▸ Problem description: In the listing below, report how many lines include the string "pour", giving only that number.

▸ Available data:
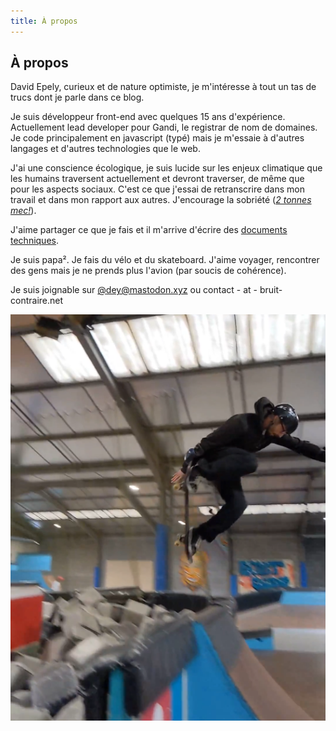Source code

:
 ```yaml
---
title: À propos
---
```


## À propos

David Epely, curieux et de nature optimiste, je m'intéresse à tout un tas de
trucs dont je parle dans ce blog.

Je suis développeur front-end avec quelques 15 ans d'expérience. Actuellement
lead developer pour Gandi, le registrar de nom de domaines. Je code
principalement en javascript (typé) mais je m'essaie à d'autres langages et
d'autres technologies que le web.

J'ai une conscience écologique, je suis lucide sur les enjeux climatique que les
humains traversent actuellement et devront traverser, de même que pour les
aspects sociaux. C'est ce que j'essai de retranscrire dans mon travail et dans
mon rapport aux autres. J'encourage la sobriété
(_[2 tonnes mec!](https://nosgestesclimat.fr/)_).

J'aime partager ce que je fais et il m'arrive d'écrire des
[documents techniques](https://blog.gandi.net/en/posts/form-lib-comparison/).

Je suis papa². Je fais du vélo et du skateboard. J'aime voyager, rencontrer des
gens mais je ne prends plus l'avion (par soucis de cohérence).

Je suis joignable sur [@dey@mastodon.xyz](https://mastodon.xyz/@dey) ou
contact - at - bruit-contraire.net

![Photos de dey en plein vol pendant une figure de skateboard](./me_skate_36back.png)

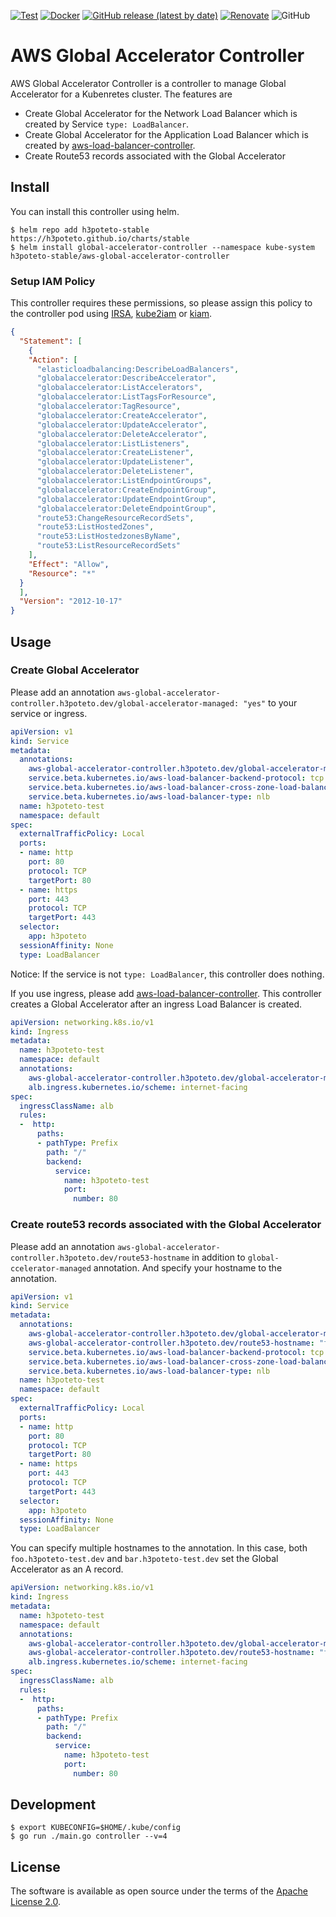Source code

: [![Test](https://github.com/h3poteto/aws-global-accelerator-controller/actions/workflows/test.yml/badge.svg)](https://github.com/h3poteto/aws-global-accelerator-controller/actions/workflows/test.yml)
[![Docker](https://github.com/h3poteto/aws-global-accelerator-controller/actions/workflows/docker-publish.yml/badge.svg)](https://github.com/h3poteto/aws-global-accelerator-controller/actions/workflows/docker-publish.yml)
[![GitHub release (latest by date)](https://img.shields.io/github/v/release/h3poteto/aws-global-accelerator-controller)](https://github.com/h3poteto/aws-global-accelerator-controller/releases)
[![Renovate](https://img.shields.io/badge/renovate-enabled-brightgreen.svg)](https://renovatebot.com)
![GitHub](https://img.shields.io/github/license/h3poteto/aws-global-accelerator-controller)

# AWS Global Accelerator Controller
AWS Global Accelerator Controller is a controller to manage Global Accelerator for a Kubenretes cluster. The features are

- Create Global Accelerator for the Network Load Balancer which is created by Service `type: LoadBalancer`.
- Create Global Accelerator for the Application Load Balancer which is created by [aws-load-balancer-controller](https://github.com/kubernetes-sigs/aws-load-balancer-controller/).
- Create Route53 records associated with the Global Accelerator


## Install
You can install this controller using helm.

```
$ helm repo add h3poteto-stable https://h3poteto.github.io/charts/stable
$ helm install global-accelerator-controller --namespace kube-system h3poteto-stable/aws-global-accelerator-controller
```

### Setup IAM Policy
This controller requires these permissions, so please assign this policy to the controller pod using [IRSA](https://docs.aws.amazon.com/eks/latest/userguide/iam-roles-for-service-accounts.html), [kube2iam](https://github.com/jtblin/kube2iam) or [kiam](https://github.com/uswitch/kiam).

```json
{
  "Statement": [
    {
    "Action": [
      "elasticloadbalancing:DescribeLoadBalancers",
      "globalaccelerator:DescribeAccelerator",
      "globalaccelerator:ListAccelerators",
      "globalaccelerator:ListTagsForResource",
      "globalaccelerator:TagResource",
      "globalaccelerator:CreateAccelerator",
      "globalaccelerator:UpdateAccelerator",
      "globalaccelerator:DeleteAccelerator",
      "globalaccelerator:ListListeners",
      "globalaccelerator:CreateListener",
      "globalaccelerator:UpdateListener",
      "globalaccelerator:DeleteListener",
      "globalaccelerator:ListEndpointGroups",
      "globalaccelerator:CreateEndpointGroup",
      "globalaccelerator:UpdateEndpointGroup",
      "globalaccelerator:DeleteEndpointGroup",
      "route53:ChangeResourceRecordSets",
      "route53:ListHostedZones",
      "route53:ListHostedzonesByName",
      "route53:ListResourceRecordSets"
    ],
    "Effect": "Allow",
    "Resource": "*"
  }
  ],
  "Version": "2012-10-17"
}
```

## Usage
### Create Global Accelerator

Please add an annotation `aws-global-accelerator-controller.h3poteto.dev/global-accelerator-managed: "yes"` to your service or ingress.

```yaml
apiVersion: v1
kind: Service
metadata:
  annotations:
    aws-global-accelerator-controller.h3poteto.dev/global-accelerator-managed: "yes"
    service.beta.kubernetes.io/aws-load-balancer-backend-protocol: tcp
    service.beta.kubernetes.io/aws-load-balancer-cross-zone-load-balancing-enabled: "true"
    service.beta.kubernetes.io/aws-load-balancer-type: nlb
  name: h3poteto-test
  namespace: default
spec:
  externalTrafficPolicy: Local
  ports:
  - name: http
    port: 80
    protocol: TCP
    targetPort: 80
  - name: https
    port: 443
    protocol: TCP
    targetPort: 443
  selector:
    app: h3poteto
  sessionAffinity: None
  type: LoadBalancer
```

Notice: If the service is not `type: LoadBalancer`, this controller does nothing.

If you use ingress, please add [aws-load-balancer-controller](https://github.com/kubernetes-sigs/aws-load-balancer-controller/). This controller creates a Global Accelerator after an ingress Load Balancer is created.

```yaml
apiVersion: networking.k8s.io/v1
kind: Ingress
metadata:
  name: h3poteto-test
  namespace: default
  annotations:
    aws-global-accelerator-controller.h3poteto.dev/global-accelerator-managed: "yes"
    alb.ingress.kubernetes.io/scheme: internet-facing
spec:
  ingressClassName: alb
  rules:
  -  http:
      paths:
      - pathType: Prefix
        path: "/"
        backend:
          service:
            name: h3poteto-test
            port:
              number: 80
```

### Create route53 records associated with the Global Accelerator
Please add an annotation `aws-global-accelerator-controller.h3poteto.dev/route53-hostname` in addition to `global-ccelerator-managed` annotation. And specify your hostname to the annotation.

```yaml
apiVersion: v1
kind: Service
metadata:
  annotations:
    aws-global-accelerator-controller.h3poteto.dev/global-accelerator-managed: "yes"
    aws-global-accelerator-controller.h3poteto.dev/route53-hostname: "foo.h3poteto-test.dev"
    service.beta.kubernetes.io/aws-load-balancer-backend-protocol: tcp
    service.beta.kubernetes.io/aws-load-balancer-cross-zone-load-balancing-enabled: "true"
    service.beta.kubernetes.io/aws-load-balancer-type: nlb
  name: h3poteto-test
  namespace: default
spec:
  externalTrafficPolicy: Local
  ports:
  - name: http
    port: 80
    protocol: TCP
    targetPort: 80
  - name: https
    port: 443
    protocol: TCP
    targetPort: 443
  selector:
    app: h3poteto
  sessionAffinity: None
  type: LoadBalancer
```

You can specify multiple hostnames to the annotation. In this case, both `foo.h3poteto-test.dev` and `bar.h3poteto-test.dev` set the Global Accelerator as an A record.

```yaml
apiVersion: networking.k8s.io/v1
kind: Ingress
metadata:
  name: h3poteto-test
  namespace: default
  annotations:
    aws-global-accelerator-controller.h3poteto.dev/global-accelerator-managed: "yes"
    aws-global-accelerator-controller.h3poteto.dev/route53-hostname: "foo.h3poteto-test.dev,bar.h3poteto-test.dev"
    alb.ingress.kubernetes.io/scheme: internet-facing
spec:
  ingressClassName: alb
  rules:
  -  http:
      paths:
      - pathType: Prefix
        path: "/"
        backend:
          service:
            name: h3poteto-test
            port:
              number: 80
```

## Development
```
$ export KUBECONFIG=$HOME/.kube/config
$ go run ./main.go controller --v=4
```

## License
The software is available as open source under the terms of the [Apache License 2.0](https://www.apache.org/licenses/LICENSE-2.0).
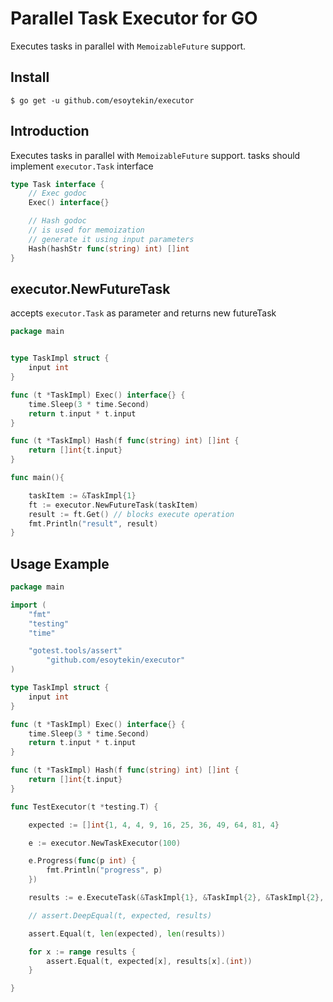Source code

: # Parallel Task Executor for GO

Executes tasks in parallel with `MemoizableFuture` support.

## Install

`$ go get -u github.com/esoytekin/executor`

## Introduction

Executes tasks in parallel with `MemoizableFuture` support.
tasks should implement `executor.Task` interface

```go
type Task interface {
	// Exec godoc
	Exec() interface{}

	// Hash godoc
	// is used for memoization
	// generate it using input parameters
	Hash(hashStr func(string) int) []int
}

```

## executor.NewFutureTask

accepts `executor.Task` as parameter and returns new futureTask

```go
package main


type TaskImpl struct {
	input int
}

func (t *TaskImpl) Exec() interface{} {
	time.Sleep(3 * time.Second)
	return t.input * t.input
}

func (t *TaskImpl) Hash(f func(string) int) []int {
	return []int{t.input}
}

func main(){

    taskItem := &TaskImpl{1}
    ft := executor.NewFutureTask(taskItem)
    result := ft.Get() // blocks execute operation
    fmt.Println("result", result)
}
```

## Usage Example

```go
package main

import (
	"fmt"
	"testing"
	"time"

	"gotest.tools/assert"
    	"github.com/esoytekin/executor"
)

type TaskImpl struct {
	input int
}

func (t *TaskImpl) Exec() interface{} {
	time.Sleep(3 * time.Second)
	return t.input * t.input
}

func (t *TaskImpl) Hash(f func(string) int) []int {
	return []int{t.input}
}

func TestExecutor(t *testing.T) {

	expected := []int{1, 4, 4, 9, 16, 25, 36, 49, 64, 81, 4}

	e := executor.NewTaskExecutor(100)

	e.Progress(func(p int) {
		fmt.Println("progress", p)
	})

	results := e.ExecuteTask(&TaskImpl{1}, &TaskImpl{2}, &TaskImpl{2}, &TaskImpl{3}, &TaskImpl{4}, &TaskImpl{5}, &TaskImpl{6}, &TaskImpl{7}, &TaskImpl{8}, &TaskImpl{9}, &TaskImpl{2})

	// assert.DeepEqual(t, expected, results)

	assert.Equal(t, len(expected), len(results))

	for x := range results {
		assert.Equal(t, expected[x], results[x].(int))
	}

}

```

▸ The answer: 2